In the fall of 2021, Gabarra played in all 16 of UCF's games, setting a career-high for herself. She seemed slated to have another promising campaign in 2022, but a serious injury in preseason sidelined her for the entirety of the year. Instead, she watched on as UCF made it to the second round of the NCAA tournament for the first time since 2014. In her fifth year of college, Gabarra made 11 consecutive starts to begin the season. She played in both of the Knights' Big 12 tournament matches as UCF were defeated in the semifinals by BYU.

== Club career ==
The Orlando Pride selected Gabarra as the last pick of the 2024 NWSL Draft (56th overall). With the NWSL Draft being abolished after 2024, she became the final draft pick in National Women's Soccer League history. Gabarra reported to the Pride's preseason training camp but did not make Orlando's final roster. She spent most of 2024 searching for a roster spot on another NWSL squad, but her efforts were ultimately fruitless.
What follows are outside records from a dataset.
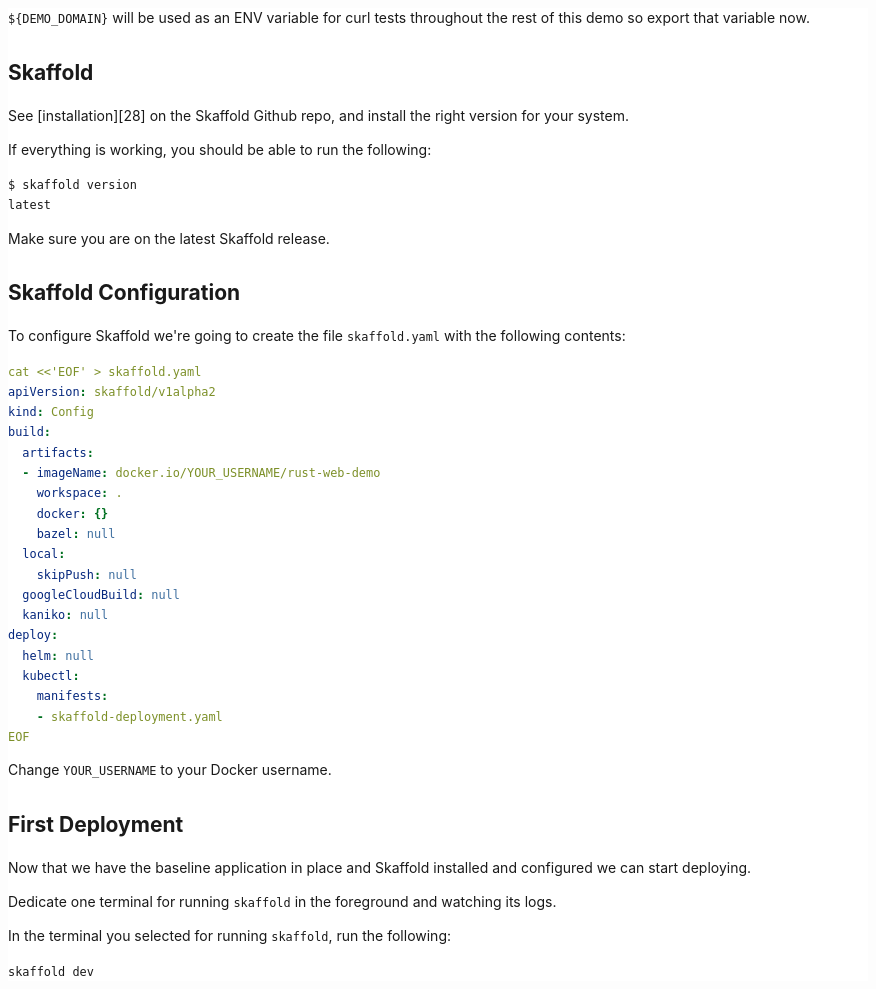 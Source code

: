 `${DEMO_DOMAIN}` will be used as an ENV variable for curl tests throughout the rest of this demo so export that variable now.

## Skaffold

See [installation][28] on the Skaffold Github repo, and install the right version for your system.

If everything is working, you should be able to run the following:

```
$ skaffold version
latest
```

Make sure you are on the latest Skaffold release.

## Skaffold Configuration

To configure Skaffold we're going to create the file `skaffold.yaml` with the following contents:

```yaml
cat <<'EOF' > skaffold.yaml
apiVersion: skaffold/v1alpha2
kind: Config
build:
  artifacts:
  - imageName: docker.io/YOUR_USERNAME/rust-web-demo
    workspace: .
    docker: {}
    bazel: null
  local:
    skipPush: null
  googleCloudBuild: null
  kaniko: null
deploy:
  helm: null
  kubectl:
    manifests:
    - skaffold-deployment.yaml
EOF
```

Change `YOUR_USERNAME` to your Docker username.

## First Deployment

Now that we have the baseline application in place and Skaffold installed and configured we can start deploying.

Dedicate one terminal for running `skaffold` in the foreground and watching its logs.

In the terminal you selected for running `skaffold`, run the following:

```
skaffold dev
```
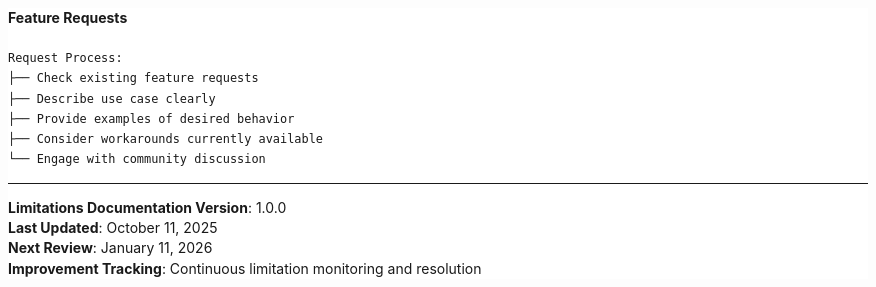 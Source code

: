 #### Feature Requests

```
Request Process:
├── Check existing feature requests
├── Describe use case clearly
├── Provide examples of desired behavior
├── Consider workarounds currently available
└── Engage with community discussion
```

---

**Limitations Documentation Version**: 1.0.0  
**Last Updated**: October 11, 2025  
**Next Review**: January 11, 2026  
**Improvement Tracking**: Continuous limitation monitoring and resolution

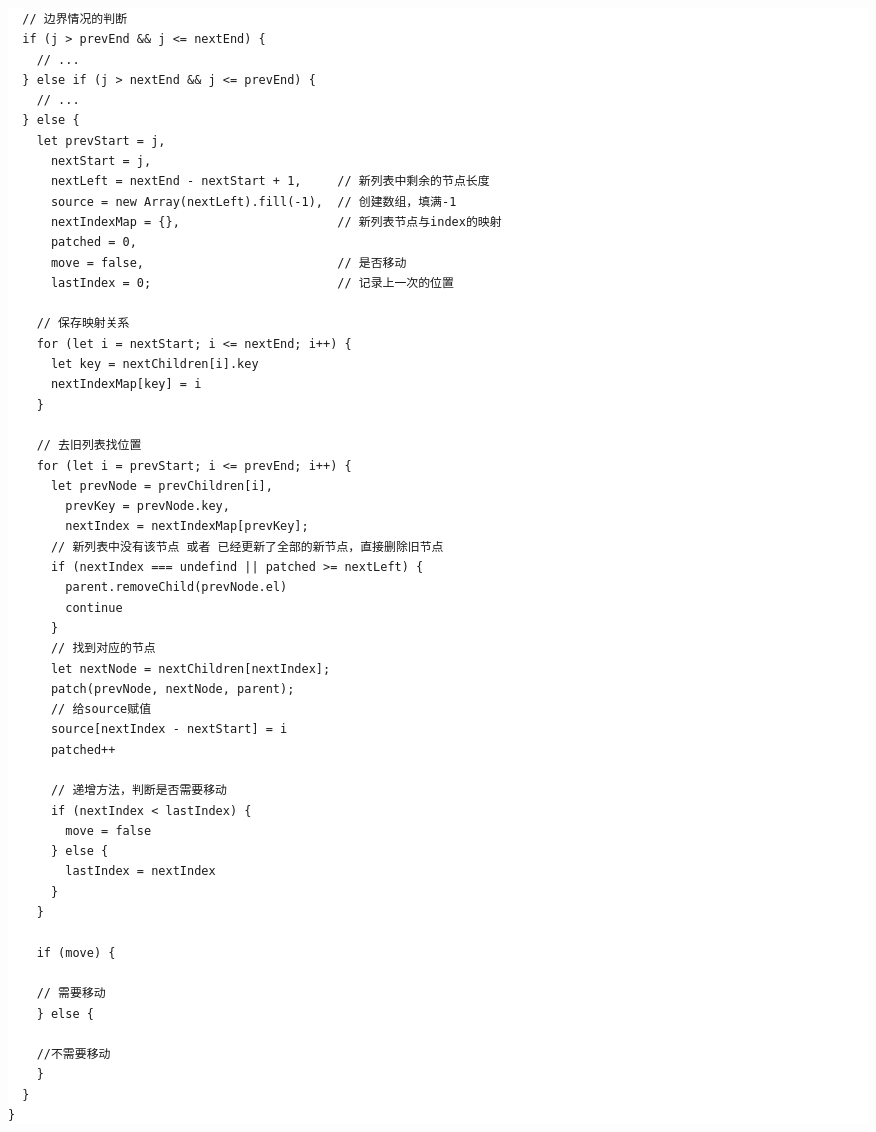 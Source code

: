       // 边界情况的判断
      if (j > prevEnd && j <= nextEnd) {
        // ...
      } else if (j > nextEnd && j <= prevEnd) {
        // ...
      } else {
        let prevStart = j,
          nextStart = j,
          nextLeft = nextEnd - nextStart + 1,     // 新列表中剩余的节点长度
          source = new Array(nextLeft).fill(-1),  // 创建数组，填满-1
          nextIndexMap = {},                      // 新列表节点与index的映射
          patched = 0,
          move = false,                           // 是否移动
          lastIndex = 0;                          // 记录上一次的位置
    
        // 保存映射关系  
        for (let i = nextStart; i <= nextEnd; i++) {
          let key = nextChildren[i].key
          nextIndexMap[key] = i
        }
    
        // 去旧列表找位置
        for (let i = prevStart; i <= prevEnd; i++) {
          let prevNode = prevChildren[i],
          	prevKey = prevNode.key,
            nextIndex = nextIndexMap[prevKey];
          // 新列表中没有该节点 或者 已经更新了全部的新节点，直接删除旧节点
          if (nextIndex === undefind || patched >= nextLeft) {
            parent.removeChild(prevNode.el)
            continue
          }
          // 找到对应的节点
          let nextNode = nextChildren[nextIndex];
          patch(prevNode, nextNode, parent);
          // 给source赋值
          source[nextIndex - nextStart] = i
          patched++
    
          // 递增方法，判断是否需要移动
          if (nextIndex < lastIndex) {
          	move = false
          } else {
          	lastIndex = nextIndex
          }
        }
    
        if (move) {
    
        // 需要移动
        } else {
    
        //不需要移动
        }
      }
    }
    
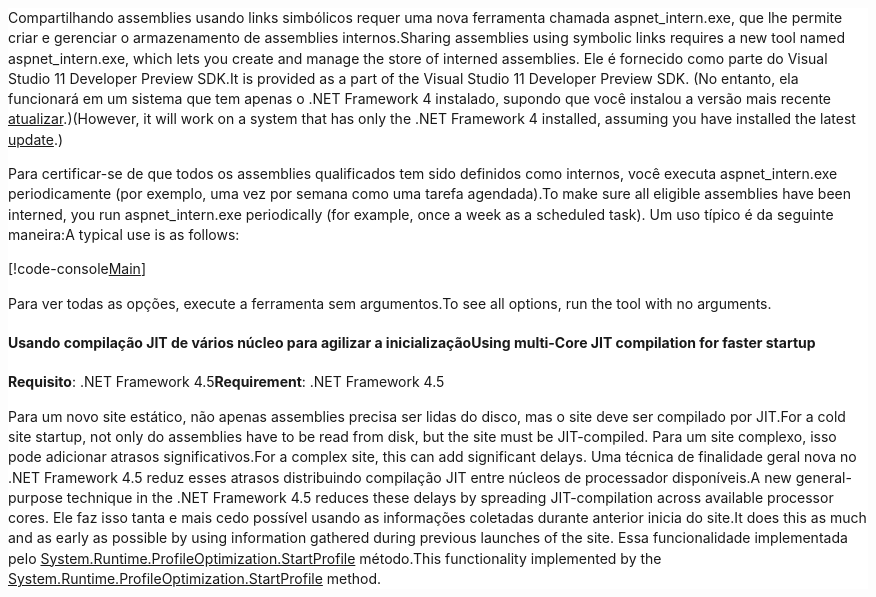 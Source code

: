 <span data-ttu-id="1b9c2-348">Compartilhando assemblies usando links simbólicos requer uma nova ferramenta chamada aspnet\_intern.exe, que lhe permite criar e gerenciar o armazenamento de assemblies internos.</span><span class="sxs-lookup"><span data-stu-id="1b9c2-348">Sharing assemblies using symbolic links requires a new tool named aspnet\_intern.exe, which lets you create and manage the store of interned assemblies.</span></span> <span data-ttu-id="1b9c2-349">Ele é fornecido como parte do Visual Studio 11 Developer Preview SDK.</span><span class="sxs-lookup"><span data-stu-id="1b9c2-349">It is provided as a part of the Visual Studio 11 Developer Preview SDK.</span></span> <span data-ttu-id="1b9c2-350">(No entanto, ela funcionará em um sistema que tem apenas o .NET Framework 4 instalado, supondo que você instalou a versão mais recente [atualizar](https://support.microsoft.com/kb/2468871).)</span><span class="sxs-lookup"><span data-stu-id="1b9c2-350">(However, it will work on a system that has only the .NET Framework 4 installed, assuming you have installed the latest [update](https://support.microsoft.com/kb/2468871).)</span></span>

<span data-ttu-id="1b9c2-351">Para certificar-se de que todos os assemblies qualificados tem sido definidos como internos, você executa aspnet\_intern.exe periodicamente (por exemplo, uma vez por semana como uma tarefa agendada).</span><span class="sxs-lookup"><span data-stu-id="1b9c2-351">To make sure all eligible assemblies have been interned, you run aspnet\_intern.exe periodically (for example, once a week as a scheduled task).</span></span> <span data-ttu-id="1b9c2-352">Um uso típico é da seguinte maneira:</span><span class="sxs-lookup"><span data-stu-id="1b9c2-352">A typical use is as follows:</span></span>

[!code-console[Main](whats-new-in-aspnet-45-and-visual-studio-2012/samples/sample14.cmd)]

<span data-ttu-id="1b9c2-353">Para ver todas as opções, execute a ferramenta sem argumentos.</span><span class="sxs-lookup"><span data-stu-id="1b9c2-353">To see all options, run the tool with no arguments.</span></span>

<a id="_Toc_perf_4"></a>
#### <a name="using-multi-core-jit-compilation-for-faster-startup"></a><span data-ttu-id="1b9c2-354">Usando compilação JIT de vários núcleo para agilizar a inicialização</span><span class="sxs-lookup"><span data-stu-id="1b9c2-354">Using multi-Core JIT compilation for faster startup</span></span>

<span data-ttu-id="1b9c2-355">**Requisito**: .NET Framework 4.5</span><span class="sxs-lookup"><span data-stu-id="1b9c2-355">**Requirement**: .NET Framework 4.5</span></span>

<span data-ttu-id="1b9c2-356">Para um novo site estático, não apenas assemblies precisa ser lidas do disco, mas o site deve ser compilado por JIT.</span><span class="sxs-lookup"><span data-stu-id="1b9c2-356">For a cold site startup, not only do assemblies have to be read from disk, but the site must be JIT-compiled.</span></span> <span data-ttu-id="1b9c2-357">Para um site complexo, isso pode adicionar atrasos significativos.</span><span class="sxs-lookup"><span data-stu-id="1b9c2-357">For a complex site, this can add significant delays.</span></span> <span data-ttu-id="1b9c2-358">Uma técnica de finalidade geral nova no .NET Framework 4.5 reduz esses atrasos distribuindo compilação JIT entre núcleos de processador disponíveis.</span><span class="sxs-lookup"><span data-stu-id="1b9c2-358">A new general-purpose technique in the .NET Framework 4.5 reduces these delays by spreading JIT-compilation across available processor cores.</span></span> <span data-ttu-id="1b9c2-359">Ele faz isso tanta e mais cedo possível usando as informações coletadas durante anterior inicia do site.</span><span class="sxs-lookup"><span data-stu-id="1b9c2-359">It does this as much and as early as possible by using information gathered during previous launches of the site.</span></span> <span data-ttu-id="1b9c2-360">Essa funcionalidade implementada pelo [System.Runtime.ProfileOptimization.StartProfile](https://msdn.microsoft.com/en-us/library/system.runtime.profileoptimization.startprofile(VS.110).aspx) método.</span><span class="sxs-lookup"><span data-stu-id="1b9c2-360">This functionality implemented by the [System.Runtime.ProfileOptimization.StartProfile](https://msdn.microsoft.com/en-us/library/system.runtime.profileoptimization.startprofile(VS.110).aspx) method.</span></span>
On March 29, 2025, Gabarra signed her first professional contract with Swedish team Linköping FC. With Linköping in the thick of financial turmoil, the club's sports manager Mia Eriksson elected to forgo her own salary in order to accommodate for Gabarra's wages. Despite Eriksson's sacrifice, Gabarra did not earn any playing time for Linköping FC before departing from the club four months later.

Shortly thereafter, Gabarra moved down to the Elitettan, signing for second-tier side Bollstanäs SK. She made 14 league appearances for Bollstanäs in her lone season with the club. She also scored one goal, which came against Sunnanå SK in October 2025.

Gabarra then played for Annapolis Blues FC in the USL W League before winning the Women's Premier Soccer League (WPSL) championship with the Kansas City Current II reserve team.

== Personal life ==
Gabarra's parents both have strong ties to professional soccer. Her father, Jim Gabarra, is a former player and coach who has managed teams including Sky Blue FC and the Washington Spirit. Her mother, Carin Jennings-Gabarra, won gold at the 1996 Olympics with the United States women's national team. Gabarra's brother, Tyler Gabarra, played college soccer for the NC State Wolfpack before spending time with various professional teams.